A regulation padel court is a 10 m wide by 20 m long rectangle (interior measurements), with a 0.5% tolerance permitted under FIP rules. The court is divided in half by a net, and each half is split into two service boxes by the service line and the central service line. Glass walls and a metal mesh fence enclose the playing area on every side.

Knowing the dimensions matters because the walls aren't decoration — they're in play. The service line determines where the served ball must land, and the back wall determines what's recoverable after a deep shot.

Padel court specifications

Specification Value
Interior dimensions 10 m × 20 m (200 m²), tolerance 0.5%
Net length 10 m
Net height 88 cm at the centre, up to 92 cm at the lateral posts
Service line 6.95 m from the net on each side
Central service line Perpendicular to the service line; extends 20 cm past it
Line width 5 cm
Back walls 3 m glass + 1 m mesh fence (4 m total)
Side walls Glass and mesh; 3 m mesh continues along the sides
Overhead clearance 6 m minimum (existing courts), 8 m recommended for new builds

How a padel game works

Padel is played only as doubles — there is no singles format under FIP rules.
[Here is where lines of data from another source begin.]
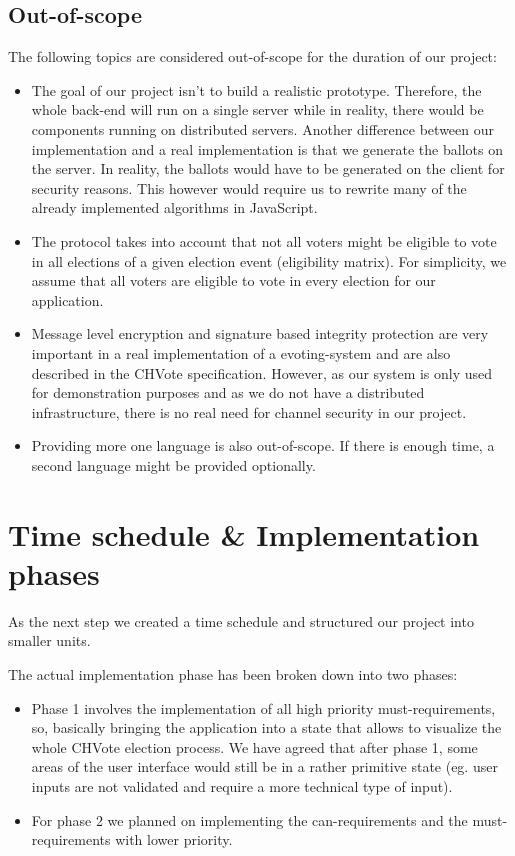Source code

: \subsection{Out-of-scope}
The following topics are considered out-of-scope for the duration of our project:
\begin{itemize}
	\item The goal of our project isn't to build a realistic prototype. Therefore, the whole back-end will run on a single server while in reality, there would be components running on distributed servers. Another difference between our implementation and a real implementation is that we generate the ballots on the server. In reality, the ballots would have to be generated on the client for security reasons. This however would require us to rewrite many of the already implemented algorithms in JavaScript.
	\item The protocol takes into account that not all voters might be eligible to vote in all elections of a given election event (eligibility matrix). For simplicity, we assume that all voters are eligible to vote in every election for our application.
	\item Message level encryption and signature based integrity protection are very important in a real implementation of a evoting-system and are also described in the CHVote specification. However, as our system is only used for demonstration purposes and as we do not have a distributed infrastructure, there is no real need for channel security in our project.	
	\item Providing more one language is also out-of-scope. If there is enough time, a second language might be provided optionally.
\end{itemize}

\section{Time schedule \& Implementation phases}
As the next step we created a time schedule and structured our project into smaller units.

The actual implementation phase has been broken down into two phases: 

\begin{itemize}
	\item Phase 1 involves the implementation of all high priority must-requirements, so, basically bringing the application into a state that allows to visualize the whole CHVote election process. We have agreed that after phase 1, some areas of the user interface would still be in a rather primitive state (eg. user inputs are not validated and require a more technical type of input). 
	\item For phase 2 we planned on implementing the can-requirements and the must-requirements with lower priority.
\end{itemize}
The team that wins the toss chooses to serve, receive, or pick the side; the other team gets the remaining choice. Service alternates between teams each game, and within a team the two players take turns serving across the match.

Scoring follows the same numbers as tennis: 15, 30, 40, game. A set is the first team to win 6 games with a 2-game margin; at 6–6 you play a tiebreak (first to 7, win by 2) unless your competition specifies otherwise. Most matches are best of three sets.

Serving rules: where most disputes happen

Padel uses an underarm serve. The server stands behind the service line, between the central service line and the side wall, on the side of the box they're serving into. The ball must be bounced on the floor first, then struck at or below waist height. The serve is diagonal — into the opposite service box — and the server has two attempts.

After the served ball lands in the correct service box, it may continue and touch the side glass wall before being returned. What it cannot do is touch the metal mesh after the bounce — that's a fault. A ball that hits the net but still lands legally in the box is a let, replayed without penalty.

Stand behind the service line

One foot must be in contact with or behind the line at the moment of impact (relaxed under the 2026 rules — see below).

Bounce the ball on the ground first

No ball-toss tennis-style serves. The ball must touch the floor before you strike it.

Hit at or below waist height

Contact must be at or below the waist. Tall players can legitimately strike higher in absolute terms, which is a frequent point of dispute at amateur level.

Serve diagonally into the opposite box

Right-side server delivers into the receiver's right-hand box; left-side server into the left-hand box. Two attempts.

Wear the safety wrist cord

A safety strap between the racket handle and your wrist is mandatory under FIP rules — and from 2026 a broken or detached cord during a point loses the point automatically.

Wall play: the rule that makes padel padel

The walls turn padel from a smaller-court racket sport into a tactical game. Two rules govern them:

On your own side — once the ball has bounced in your court, you can let it carry into the back glass or the side wall and play it off the rebound. You can also smash the ball into your own walls deliberately to set up a return angle. There's no restriction here.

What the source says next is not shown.